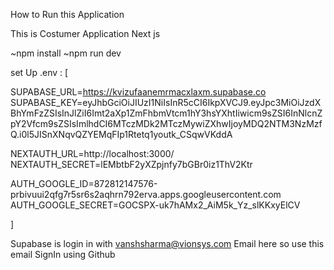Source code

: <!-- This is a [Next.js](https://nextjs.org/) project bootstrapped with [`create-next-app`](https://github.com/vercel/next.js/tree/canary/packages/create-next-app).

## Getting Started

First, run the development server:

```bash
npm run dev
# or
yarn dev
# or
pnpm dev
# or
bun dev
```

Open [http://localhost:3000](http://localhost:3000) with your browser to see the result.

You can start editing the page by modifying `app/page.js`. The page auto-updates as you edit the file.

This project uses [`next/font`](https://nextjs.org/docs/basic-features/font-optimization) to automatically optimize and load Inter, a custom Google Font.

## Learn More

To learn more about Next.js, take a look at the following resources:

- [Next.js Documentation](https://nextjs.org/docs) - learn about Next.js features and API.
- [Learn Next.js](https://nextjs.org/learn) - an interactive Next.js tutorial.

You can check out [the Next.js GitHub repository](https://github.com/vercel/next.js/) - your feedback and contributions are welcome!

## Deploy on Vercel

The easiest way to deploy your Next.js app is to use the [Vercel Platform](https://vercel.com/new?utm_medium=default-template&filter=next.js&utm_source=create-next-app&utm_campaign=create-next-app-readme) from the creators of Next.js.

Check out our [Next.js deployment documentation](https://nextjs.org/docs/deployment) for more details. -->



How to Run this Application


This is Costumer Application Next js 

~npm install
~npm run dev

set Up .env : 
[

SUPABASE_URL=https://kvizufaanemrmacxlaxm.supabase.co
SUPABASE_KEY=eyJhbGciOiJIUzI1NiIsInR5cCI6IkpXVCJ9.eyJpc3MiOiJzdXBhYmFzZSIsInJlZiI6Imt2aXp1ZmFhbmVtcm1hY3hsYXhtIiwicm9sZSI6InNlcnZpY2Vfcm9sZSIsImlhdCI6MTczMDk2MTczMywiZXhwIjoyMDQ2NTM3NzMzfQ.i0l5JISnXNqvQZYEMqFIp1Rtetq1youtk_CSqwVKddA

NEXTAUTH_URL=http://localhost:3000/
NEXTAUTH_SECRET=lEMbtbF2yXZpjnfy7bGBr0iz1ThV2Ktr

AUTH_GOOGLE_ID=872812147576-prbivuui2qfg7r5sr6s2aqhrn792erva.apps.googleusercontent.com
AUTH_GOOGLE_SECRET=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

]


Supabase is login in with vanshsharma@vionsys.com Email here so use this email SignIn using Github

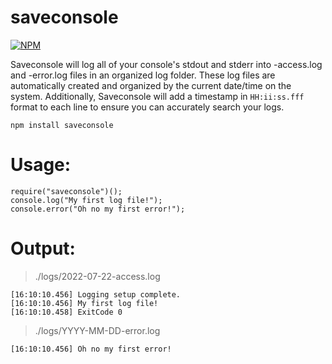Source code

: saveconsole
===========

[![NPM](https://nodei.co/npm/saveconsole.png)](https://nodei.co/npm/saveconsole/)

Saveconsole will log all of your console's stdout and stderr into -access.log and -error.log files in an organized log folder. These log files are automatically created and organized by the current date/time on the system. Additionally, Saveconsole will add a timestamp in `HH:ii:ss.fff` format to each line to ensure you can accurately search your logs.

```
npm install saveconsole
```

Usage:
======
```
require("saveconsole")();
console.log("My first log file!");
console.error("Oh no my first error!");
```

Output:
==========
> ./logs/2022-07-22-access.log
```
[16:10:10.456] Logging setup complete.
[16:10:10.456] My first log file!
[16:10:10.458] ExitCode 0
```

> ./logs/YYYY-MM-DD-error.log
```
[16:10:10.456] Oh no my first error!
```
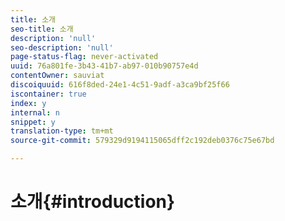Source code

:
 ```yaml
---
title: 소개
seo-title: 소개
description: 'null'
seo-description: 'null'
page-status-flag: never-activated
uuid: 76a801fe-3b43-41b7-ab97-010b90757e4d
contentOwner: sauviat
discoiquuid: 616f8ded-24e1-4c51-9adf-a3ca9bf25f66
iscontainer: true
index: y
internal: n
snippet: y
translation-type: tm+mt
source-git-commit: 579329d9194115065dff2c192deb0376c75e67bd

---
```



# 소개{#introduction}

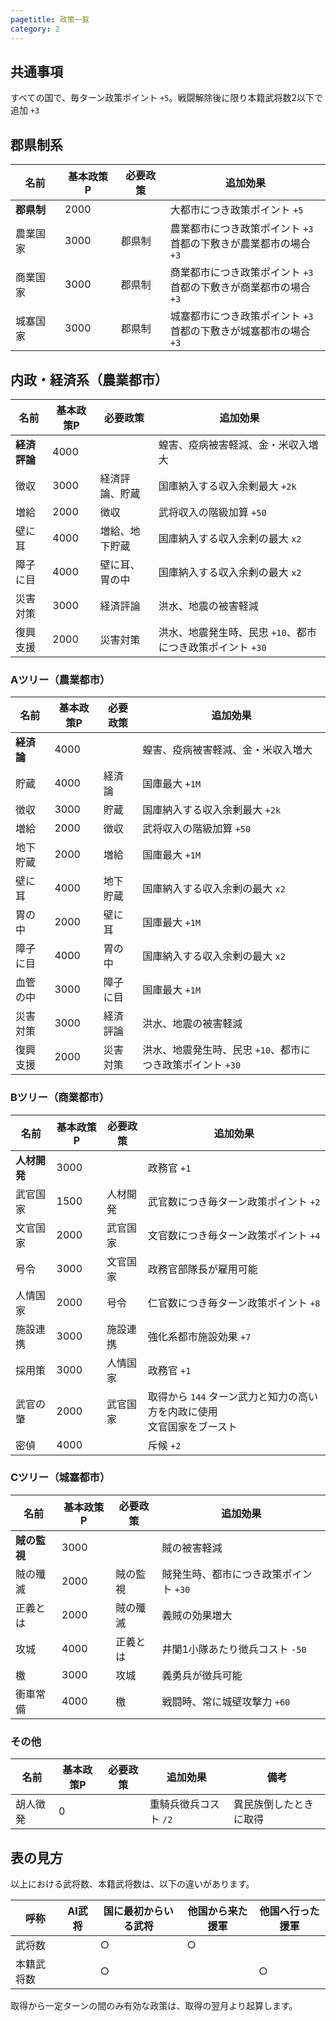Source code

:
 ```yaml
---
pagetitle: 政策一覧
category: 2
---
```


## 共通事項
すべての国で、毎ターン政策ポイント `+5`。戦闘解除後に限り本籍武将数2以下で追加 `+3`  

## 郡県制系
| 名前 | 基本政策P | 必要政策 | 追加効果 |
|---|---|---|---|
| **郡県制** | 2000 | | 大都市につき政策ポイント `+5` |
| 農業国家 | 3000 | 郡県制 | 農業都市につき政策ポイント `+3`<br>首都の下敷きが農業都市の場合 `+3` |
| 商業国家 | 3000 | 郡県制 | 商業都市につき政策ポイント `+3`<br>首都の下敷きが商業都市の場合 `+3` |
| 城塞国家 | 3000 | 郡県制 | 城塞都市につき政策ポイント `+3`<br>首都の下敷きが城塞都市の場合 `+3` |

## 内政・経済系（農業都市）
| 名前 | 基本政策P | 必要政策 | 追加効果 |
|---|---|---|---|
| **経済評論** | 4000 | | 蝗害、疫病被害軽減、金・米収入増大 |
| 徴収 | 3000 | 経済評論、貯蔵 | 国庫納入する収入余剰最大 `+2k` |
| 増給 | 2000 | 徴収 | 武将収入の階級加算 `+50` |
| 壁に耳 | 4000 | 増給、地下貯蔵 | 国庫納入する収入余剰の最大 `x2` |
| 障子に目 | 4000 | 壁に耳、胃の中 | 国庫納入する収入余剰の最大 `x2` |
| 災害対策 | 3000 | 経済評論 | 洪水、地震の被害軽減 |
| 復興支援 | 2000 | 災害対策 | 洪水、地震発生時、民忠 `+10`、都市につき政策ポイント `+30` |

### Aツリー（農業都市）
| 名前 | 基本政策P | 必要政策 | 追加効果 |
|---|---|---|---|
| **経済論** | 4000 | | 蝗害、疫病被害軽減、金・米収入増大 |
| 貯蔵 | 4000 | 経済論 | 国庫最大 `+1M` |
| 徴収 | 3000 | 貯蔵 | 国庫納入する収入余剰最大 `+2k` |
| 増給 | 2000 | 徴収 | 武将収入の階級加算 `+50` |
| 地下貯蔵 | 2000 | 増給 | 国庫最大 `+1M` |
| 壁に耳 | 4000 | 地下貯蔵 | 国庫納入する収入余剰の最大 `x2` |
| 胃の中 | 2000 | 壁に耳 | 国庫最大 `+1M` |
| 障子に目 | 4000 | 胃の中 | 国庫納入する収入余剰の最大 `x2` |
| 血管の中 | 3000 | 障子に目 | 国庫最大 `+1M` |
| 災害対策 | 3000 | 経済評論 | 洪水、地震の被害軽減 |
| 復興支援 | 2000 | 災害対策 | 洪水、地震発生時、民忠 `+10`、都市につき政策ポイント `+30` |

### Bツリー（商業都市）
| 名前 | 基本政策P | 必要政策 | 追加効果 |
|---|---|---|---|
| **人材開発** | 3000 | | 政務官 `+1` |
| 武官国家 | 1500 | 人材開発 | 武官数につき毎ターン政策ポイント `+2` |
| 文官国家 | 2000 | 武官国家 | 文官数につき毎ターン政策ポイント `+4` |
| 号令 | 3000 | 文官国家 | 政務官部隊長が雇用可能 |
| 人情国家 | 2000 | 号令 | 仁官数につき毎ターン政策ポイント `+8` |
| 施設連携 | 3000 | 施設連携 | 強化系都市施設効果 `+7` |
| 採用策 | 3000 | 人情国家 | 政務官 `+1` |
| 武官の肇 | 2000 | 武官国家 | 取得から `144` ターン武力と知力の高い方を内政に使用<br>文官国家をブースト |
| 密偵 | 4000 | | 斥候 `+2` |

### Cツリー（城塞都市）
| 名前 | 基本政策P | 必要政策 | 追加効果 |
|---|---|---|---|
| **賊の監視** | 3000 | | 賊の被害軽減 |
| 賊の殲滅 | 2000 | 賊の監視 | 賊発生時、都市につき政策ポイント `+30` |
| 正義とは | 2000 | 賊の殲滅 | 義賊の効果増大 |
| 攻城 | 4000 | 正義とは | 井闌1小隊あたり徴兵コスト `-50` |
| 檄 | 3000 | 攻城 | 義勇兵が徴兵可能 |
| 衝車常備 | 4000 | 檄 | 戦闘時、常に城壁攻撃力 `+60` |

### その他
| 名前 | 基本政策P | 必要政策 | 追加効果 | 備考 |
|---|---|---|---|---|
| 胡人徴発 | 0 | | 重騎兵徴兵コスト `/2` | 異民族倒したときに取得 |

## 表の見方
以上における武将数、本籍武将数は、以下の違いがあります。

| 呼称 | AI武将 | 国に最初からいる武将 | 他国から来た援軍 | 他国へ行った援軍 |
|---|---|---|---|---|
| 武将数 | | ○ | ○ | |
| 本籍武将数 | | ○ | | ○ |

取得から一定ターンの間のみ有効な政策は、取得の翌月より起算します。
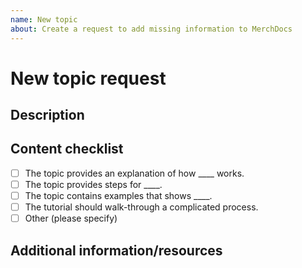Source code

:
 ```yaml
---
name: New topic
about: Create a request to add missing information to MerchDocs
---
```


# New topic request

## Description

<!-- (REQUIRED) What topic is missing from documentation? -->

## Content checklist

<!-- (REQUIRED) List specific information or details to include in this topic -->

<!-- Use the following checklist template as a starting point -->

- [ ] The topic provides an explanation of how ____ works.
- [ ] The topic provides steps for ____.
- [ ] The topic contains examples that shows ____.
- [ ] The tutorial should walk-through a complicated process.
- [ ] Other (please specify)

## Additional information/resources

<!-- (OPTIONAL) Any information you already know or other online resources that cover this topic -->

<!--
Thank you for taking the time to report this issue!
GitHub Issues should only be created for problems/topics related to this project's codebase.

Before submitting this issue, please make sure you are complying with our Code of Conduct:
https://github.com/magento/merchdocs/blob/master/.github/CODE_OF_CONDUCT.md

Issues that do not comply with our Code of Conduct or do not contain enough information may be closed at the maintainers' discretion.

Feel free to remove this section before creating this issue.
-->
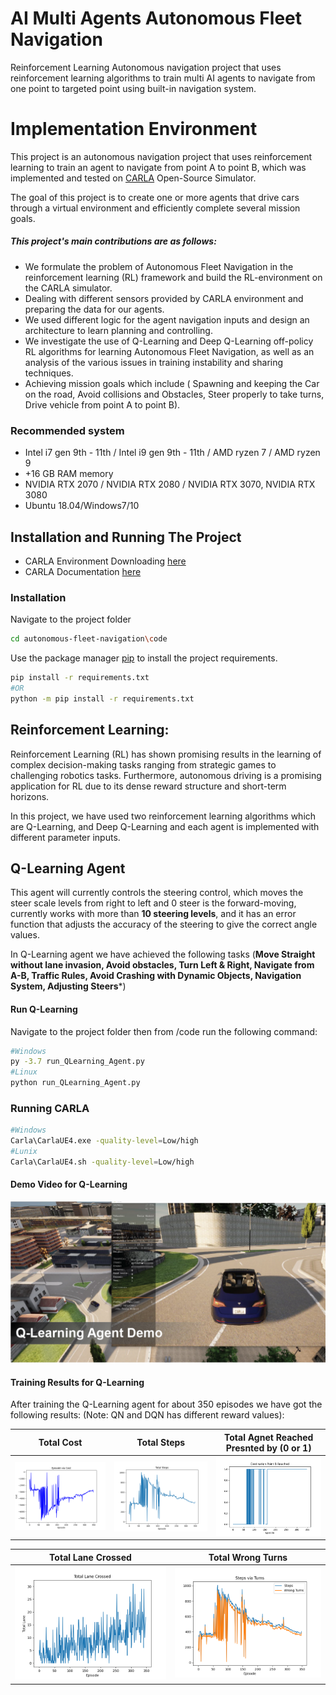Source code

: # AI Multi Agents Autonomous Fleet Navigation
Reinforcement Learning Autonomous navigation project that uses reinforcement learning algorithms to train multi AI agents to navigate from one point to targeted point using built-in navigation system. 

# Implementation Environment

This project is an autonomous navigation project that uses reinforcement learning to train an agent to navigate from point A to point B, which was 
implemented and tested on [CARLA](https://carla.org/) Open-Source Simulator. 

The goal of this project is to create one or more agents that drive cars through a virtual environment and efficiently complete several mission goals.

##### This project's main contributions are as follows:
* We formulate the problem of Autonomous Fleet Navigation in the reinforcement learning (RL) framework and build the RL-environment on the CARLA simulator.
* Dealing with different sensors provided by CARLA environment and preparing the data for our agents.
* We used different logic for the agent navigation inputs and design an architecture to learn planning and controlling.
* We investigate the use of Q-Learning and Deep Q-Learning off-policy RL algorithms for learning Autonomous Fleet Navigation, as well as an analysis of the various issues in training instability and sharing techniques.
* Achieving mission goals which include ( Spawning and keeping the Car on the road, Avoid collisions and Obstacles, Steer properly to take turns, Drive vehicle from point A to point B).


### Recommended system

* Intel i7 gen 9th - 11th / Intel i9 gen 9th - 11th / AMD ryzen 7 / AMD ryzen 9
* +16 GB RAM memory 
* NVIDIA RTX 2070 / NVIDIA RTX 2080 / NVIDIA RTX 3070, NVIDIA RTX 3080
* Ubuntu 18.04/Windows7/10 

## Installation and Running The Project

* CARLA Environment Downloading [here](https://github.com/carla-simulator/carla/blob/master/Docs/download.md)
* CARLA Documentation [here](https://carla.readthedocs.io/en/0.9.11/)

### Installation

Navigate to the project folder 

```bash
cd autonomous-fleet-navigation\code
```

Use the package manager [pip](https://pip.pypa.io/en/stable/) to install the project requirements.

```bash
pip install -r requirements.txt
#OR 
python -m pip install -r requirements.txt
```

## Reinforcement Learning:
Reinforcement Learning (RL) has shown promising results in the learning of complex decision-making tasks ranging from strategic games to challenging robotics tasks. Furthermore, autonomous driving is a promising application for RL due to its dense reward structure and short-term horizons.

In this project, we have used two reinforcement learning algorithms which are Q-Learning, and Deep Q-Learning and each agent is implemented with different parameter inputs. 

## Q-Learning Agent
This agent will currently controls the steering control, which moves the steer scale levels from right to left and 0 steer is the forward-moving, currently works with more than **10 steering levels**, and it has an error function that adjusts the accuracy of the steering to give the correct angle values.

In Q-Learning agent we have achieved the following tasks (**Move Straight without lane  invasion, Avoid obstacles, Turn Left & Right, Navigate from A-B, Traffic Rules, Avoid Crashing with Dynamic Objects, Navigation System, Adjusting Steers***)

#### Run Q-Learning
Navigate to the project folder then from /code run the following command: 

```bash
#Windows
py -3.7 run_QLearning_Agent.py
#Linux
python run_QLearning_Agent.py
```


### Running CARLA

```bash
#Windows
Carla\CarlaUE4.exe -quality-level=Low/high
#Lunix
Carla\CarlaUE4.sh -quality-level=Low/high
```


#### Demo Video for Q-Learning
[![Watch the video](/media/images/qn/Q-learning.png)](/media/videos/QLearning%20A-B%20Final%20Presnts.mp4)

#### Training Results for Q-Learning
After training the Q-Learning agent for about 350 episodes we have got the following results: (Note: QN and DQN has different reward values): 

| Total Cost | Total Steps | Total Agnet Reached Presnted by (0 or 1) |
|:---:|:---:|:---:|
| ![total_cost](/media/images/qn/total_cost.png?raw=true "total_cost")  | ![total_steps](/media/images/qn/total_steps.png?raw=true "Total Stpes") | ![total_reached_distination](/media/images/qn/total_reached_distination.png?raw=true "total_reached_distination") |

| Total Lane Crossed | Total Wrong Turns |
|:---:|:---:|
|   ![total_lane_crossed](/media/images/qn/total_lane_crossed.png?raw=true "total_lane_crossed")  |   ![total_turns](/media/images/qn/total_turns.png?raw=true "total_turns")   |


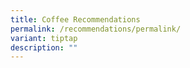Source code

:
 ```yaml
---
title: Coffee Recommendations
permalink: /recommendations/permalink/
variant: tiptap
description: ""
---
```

_About this exercise_. If a line in the records above contains the string "人情国家", copy that line out.

_Result of this exercise_.
| 人情国家 | 2000 | 号令 | 仁官数につき毎ターン政策ポイント `+8` |
| 採用策 | 3000 | 人情国家 | 政務官 `+1` |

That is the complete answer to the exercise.